━━ The data ━━

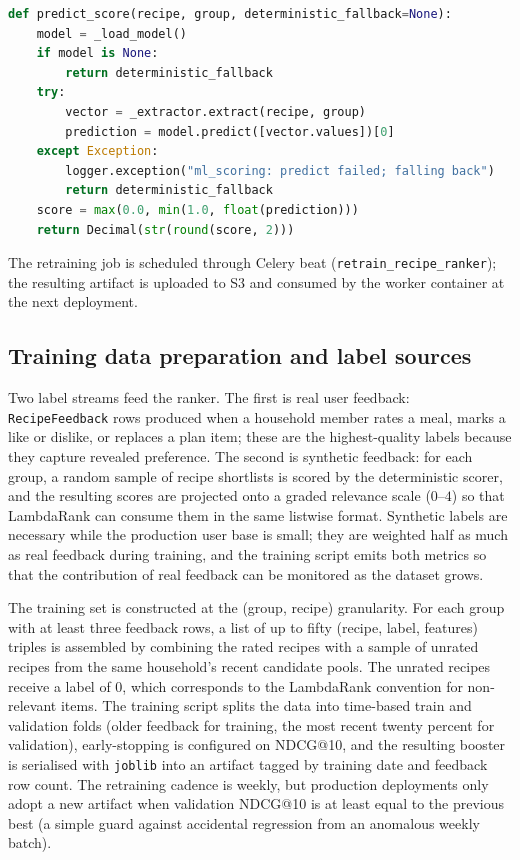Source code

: \begin{lstlisting}[language={Python},caption={Inference-time entry point of the LightGBM scorer.},label={lst:scorer}]
def predict_score(recipe, group, deterministic_fallback=None):
    model = _load_model()
    if model is None:
        return deterministic_fallback
    try:
        vector = _extractor.extract(recipe, group)
        prediction = model.predict([vector.values])[0]
    except Exception:
        logger.exception("ml_scoring: predict failed; falling back")
        return deterministic_fallback
    score = max(0.0, min(1.0, float(prediction)))
    return Decimal(str(round(score, 2)))
\end{lstlisting}

The retraining job is scheduled through Celery beat (\texttt{retrain\_recipe\_ranker}); the resulting artifact is uploaded to S3 and consumed by the worker container at the next deployment.

\subsection{Training data preparation and label sources}

Two label streams feed the ranker. The first is real user feedback: \texttt{RecipeFeedback} rows produced when a household member rates a meal, marks a like or dislike, or replaces a plan item; these are the highest-quality labels because they capture revealed preference. The second is synthetic feedback: for each group, a random sample of recipe shortlists is scored by the deterministic scorer, and the resulting scores are projected onto a graded relevance scale ($0$--$4$) so that LambdaRank can consume them in the same listwise format. Synthetic labels are necessary while the production user base is small; they are weighted half as much as real feedback during training, and the training script emits both metrics so that the contribution of real feedback can be monitored as the dataset grows.

The training set is constructed at the (group, recipe) granularity. For each group with at least three feedback rows, a list of up to fifty (recipe, label, features) triples is assembled by combining the rated recipes with a sample of unrated recipes from the same household's recent candidate pools. The unrated recipes receive a label of $0$, which corresponds to the LambdaRank convention for non-relevant items. The training script splits the data into time-based train and validation folds (older feedback for training, the most recent twenty percent for validation), early-stopping is configured on NDCG@10, and the resulting booster is serialised with \texttt{joblib} into an artifact tagged by training date and feedback row count. The retraining cadence is weekly, but production deployments only adopt a new artifact when validation NDCG@10 is at least equal to the previous best (a simple guard against accidental regression from an anomalous weekly batch).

━━━

» **Exercise**
Include the first line of the records, the line containing "data preparation and", and every line between them, repeated exactly. Skip the pictures.

» **Answer**
Source code

: \begin{lstlisting}[language={Python},caption={Inference-time entry point of the LightGBM scorer.},label={lst:scorer}]
def predict_score(recipe, group, deterministic_fallback=None):
    model = _load_model()
    if model is None:
        return deterministic_fallback
    try:
        vector = _extractor.extract(recipe, group)
        prediction = model.predict([vector.values])[0]
    except Exception:
        logger.exception("ml_scoring: predict failed; falling back")
        return deterministic_fallback
    score = max(0.0, min(1.0, float(prediction)))
    return Decimal(str(round(score, 2)))
\end{lstlisting}

The retraining job is scheduled through Celery beat (\texttt{retrain\_recipe\_ranker}); the resulting artifact is uploaded to S3 and consumed by the worker container at the next deployment.

\subsection{Training data preparation and label sources}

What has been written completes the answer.